[WHAT TO WORK ON]
From the entries below, extract every line that includes the word "Renames".

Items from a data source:
────────────────────────────────────────

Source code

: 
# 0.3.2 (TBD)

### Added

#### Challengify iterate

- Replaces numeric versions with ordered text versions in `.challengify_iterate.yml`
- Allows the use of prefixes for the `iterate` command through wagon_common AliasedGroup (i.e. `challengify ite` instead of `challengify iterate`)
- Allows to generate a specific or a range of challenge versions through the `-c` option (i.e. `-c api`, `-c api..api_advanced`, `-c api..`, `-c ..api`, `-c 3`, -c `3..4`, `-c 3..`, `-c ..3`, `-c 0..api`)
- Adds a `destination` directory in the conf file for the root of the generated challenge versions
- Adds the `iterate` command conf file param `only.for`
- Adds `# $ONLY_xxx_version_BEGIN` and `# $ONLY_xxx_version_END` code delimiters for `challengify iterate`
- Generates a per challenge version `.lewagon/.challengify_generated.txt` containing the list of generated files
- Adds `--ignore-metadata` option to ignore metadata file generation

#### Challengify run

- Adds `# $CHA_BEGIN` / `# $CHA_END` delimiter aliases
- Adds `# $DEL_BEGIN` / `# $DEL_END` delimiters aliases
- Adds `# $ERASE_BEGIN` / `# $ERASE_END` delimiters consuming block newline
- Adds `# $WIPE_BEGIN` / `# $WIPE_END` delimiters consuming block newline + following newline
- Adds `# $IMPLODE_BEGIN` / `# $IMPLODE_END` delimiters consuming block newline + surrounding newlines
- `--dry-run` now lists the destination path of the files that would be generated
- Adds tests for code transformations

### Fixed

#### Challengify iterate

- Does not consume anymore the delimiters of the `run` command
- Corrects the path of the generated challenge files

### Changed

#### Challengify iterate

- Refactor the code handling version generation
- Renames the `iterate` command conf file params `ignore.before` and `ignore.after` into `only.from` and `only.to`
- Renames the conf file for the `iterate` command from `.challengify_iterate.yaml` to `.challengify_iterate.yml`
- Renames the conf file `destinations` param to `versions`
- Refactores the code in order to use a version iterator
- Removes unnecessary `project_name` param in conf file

────────────────────────────────────────

[SOLVED PROBLEM]
- Renames the `iterate` command conf file params `ignore.before` and `ignore.after` into `only.from` and `only.to`
- Renames the conf file for the `iterate` command from `.challengify_iterate.yaml` to `.challengify_iterate.yml`
- Renames the conf file `destinations` param to `versions`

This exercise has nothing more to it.